Entertainment Meter: 4/5

Unique in its own way, Svaha is a blend of rich Indian mythology and a super hero’s saga. After reading about Thor of Norse mythology and Zeus of Greek mythology finally we have a superhero from our own Indian mythology. It is a fictional story woven around the folk tales and Indian myths of our childhood.

Slash, young reckless naive girl found herself in middle of the grand plan of humanity’s destruction. However, she has a guardian angel on her shoulder, indestructible Soldier X. Flying man in a leather jacket who is cool in his own way.
There is no particular villain, but yes several very important characters. Some of turn try to open the portal between the two worlds to unleash one of the most feared villain of Indian mythology.

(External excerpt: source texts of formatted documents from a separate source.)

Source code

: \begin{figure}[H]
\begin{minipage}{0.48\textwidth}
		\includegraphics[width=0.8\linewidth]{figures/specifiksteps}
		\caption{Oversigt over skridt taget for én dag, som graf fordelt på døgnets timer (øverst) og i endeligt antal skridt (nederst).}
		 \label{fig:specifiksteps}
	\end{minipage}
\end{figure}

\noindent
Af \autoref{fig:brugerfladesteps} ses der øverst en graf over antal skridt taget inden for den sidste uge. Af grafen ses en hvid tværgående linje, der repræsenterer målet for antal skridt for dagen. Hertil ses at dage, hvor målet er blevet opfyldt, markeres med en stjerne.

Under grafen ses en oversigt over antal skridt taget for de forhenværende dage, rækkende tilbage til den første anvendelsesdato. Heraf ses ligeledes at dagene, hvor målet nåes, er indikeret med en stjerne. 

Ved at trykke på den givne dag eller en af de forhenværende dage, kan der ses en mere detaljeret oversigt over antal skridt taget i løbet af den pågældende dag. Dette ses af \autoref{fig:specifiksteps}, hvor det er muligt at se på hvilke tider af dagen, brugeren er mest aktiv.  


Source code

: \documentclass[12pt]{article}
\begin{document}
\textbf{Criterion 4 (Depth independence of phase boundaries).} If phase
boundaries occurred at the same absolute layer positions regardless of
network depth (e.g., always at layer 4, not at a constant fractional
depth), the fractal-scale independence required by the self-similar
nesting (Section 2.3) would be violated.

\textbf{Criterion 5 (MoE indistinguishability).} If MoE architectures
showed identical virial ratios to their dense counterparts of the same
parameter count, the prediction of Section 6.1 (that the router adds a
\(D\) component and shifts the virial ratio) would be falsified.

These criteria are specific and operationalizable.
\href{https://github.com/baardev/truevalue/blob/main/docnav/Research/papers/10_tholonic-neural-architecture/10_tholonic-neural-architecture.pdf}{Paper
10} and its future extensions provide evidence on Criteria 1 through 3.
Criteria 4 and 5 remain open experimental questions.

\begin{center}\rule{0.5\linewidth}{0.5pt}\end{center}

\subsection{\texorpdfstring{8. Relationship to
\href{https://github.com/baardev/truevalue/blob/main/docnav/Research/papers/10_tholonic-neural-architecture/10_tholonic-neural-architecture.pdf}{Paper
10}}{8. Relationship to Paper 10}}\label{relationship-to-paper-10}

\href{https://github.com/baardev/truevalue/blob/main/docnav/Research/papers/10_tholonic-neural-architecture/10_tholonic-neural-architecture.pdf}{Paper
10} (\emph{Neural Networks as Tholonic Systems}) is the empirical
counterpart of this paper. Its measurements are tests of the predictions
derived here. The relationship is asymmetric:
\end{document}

There are several sub-plots in midst of the story which creates a larger picture on the whole. Major Khanna from FORCE ONE, Paramacharya of the Trimbak math, The Council and The Deus Corp all trying to exploit the opportunity and achieve their own agenda. The key piece to save the world is ‘The Chosen One’ with Angel on her shoulder.

Can Slash save the world from destruction? Who exactly is Soldier X? Why is He helping Slash?
Pratik did a wonderful job, narrating the whole story in a short and crisp chapters. He avoided the details, which I personally don’t like but way he carried away the whole story with so many sub-plots is admirable. Backdrop of the protagonists and the antagonists are beautifully explained. He built the sense of excitement and suspense which is flawless.

Book ends on a cliffhanger with some loose ends clearly indicating the forthcoming sequels.

With ‘Svaha’, Pratik started an altogether new genre of Indian superhero writing which was long-awaited.